A good friend of mine contacted me the other day to let me know that he had been promoted to a senior management position in his company. Of course I was happy for him. After all, I hired him into the company, and was his boss for many years. I enjoyed working with him and it is easy to understand why he has succeeded in his goals so far. He is good with people, has sound judgment, is energetic, a quick learner and is considered by his peers and bosses to be a subject matter expert.
Not only was I happy for him, but a bit proud of myself if I am honest. His success validated not only my judgment, but also the advice I have given him since I left the company in pursuit of other opportunities. And one of the most valuable pieces of advice I gave him was to develop a network of mentors who could help him navigate through the treacherous waters of corporate advancement.
A good mentor is a valuable resource, regardless of your position or title. Whether you are a high school student, in the military, or the CEO of a global corporation, finding suitable mentors can serve as a source of information and inspiration that can help you improve your career and personal life.

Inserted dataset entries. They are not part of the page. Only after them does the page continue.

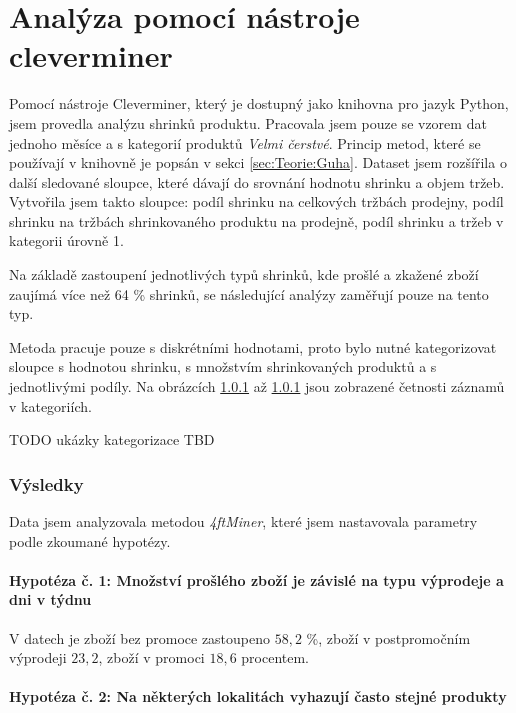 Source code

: \chapter{Analýza pomocí nástroje cleverminer}
\label{ch:cleverminer}

Pomocí nástroje Cleverminer, který je dostupný jako knihovna pro jazyk Python, jsem provedla analýzu shrinků produktu. Pracovala jsem pouze se vzorem dat jednoho měsíce a s kategorií produktů \emph{Velmi čerstvé}. Princip metod, které se používají v knihovně je popsán v sekci \ref*{sec:Teorie:Guha}. Dataset jsem rozšířila o další sledované sloupce, které dávají do srovnání hodnotu shrinku a objem tržeb. Vytvořila jsem takto sloupce: podíl shrinku na celkových tržbách prodejny, podíl shrinku na tržbách shrinkovaného produktu na prodejně, podíl shrinku a tržeb v kategorii úrovně 1.

Na základě zastoupení jednotlivých typů shrinků, kde prošlé a zkažené zboží zaujímá více než 64 \% shrinků, se následující analýzy zaměřují pouze na tento typ.

Metoda pracuje pouze s diskrétními hodnotami, proto bylo nutné kategorizovat sloupce s hodnotou shrinku, s množstvím shrinkovaných produktů a s jednotlivými podíly. Na obrázcích \ref*{} až \ref{} jsou zobrazené četnosti záznamů v kategoriích.

TODO ukázky kategorizace TBD %

\subsection{Výsledky}

Data jsem analyzovala metodou \emph{4ftMiner}, které jsem nastavovala parametry podle zkoumané hypotézy. 

\subsubsection*{Hypotéza č. 1: Množství prošlého zboží je závislé na typu výprodeje a dni v týdnu}

V datech je zboží bez promoce zastoupeno $58{,}2$ \%, zboží v postpromočním výprodeji $23{,}2$, zboží v promoci $18{,}6$ procentem.

\subsubsection*{Hypotéza č. 2: Na některých lokalitách vyhazují často stejné produkty}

Good mentors are coaches and confidants. They always challenge you, and teach you to challenge yourself, to do your best. They inspire confidence and can serve as valuable networking resources that may help you recognize opportunities you had not considered. They are dedicated to helping you learn how to succeed, and giving you the extra kick in the pants or reality check when you need it. They listen to your challenges in confidence, and assist you in exploring new possibilities and courses of action. Mentors do not solve or find new opportunities for you. The best mentors cultivate self awareness, insights, and problem solving skills that you use to better yourself.
Finding good mentors can be daunting, particularly to those who are new to being mentored. However, overcoming the anxiety of approaching a perspective mentor and cultivating a good mentoring relationship is well worth the effort.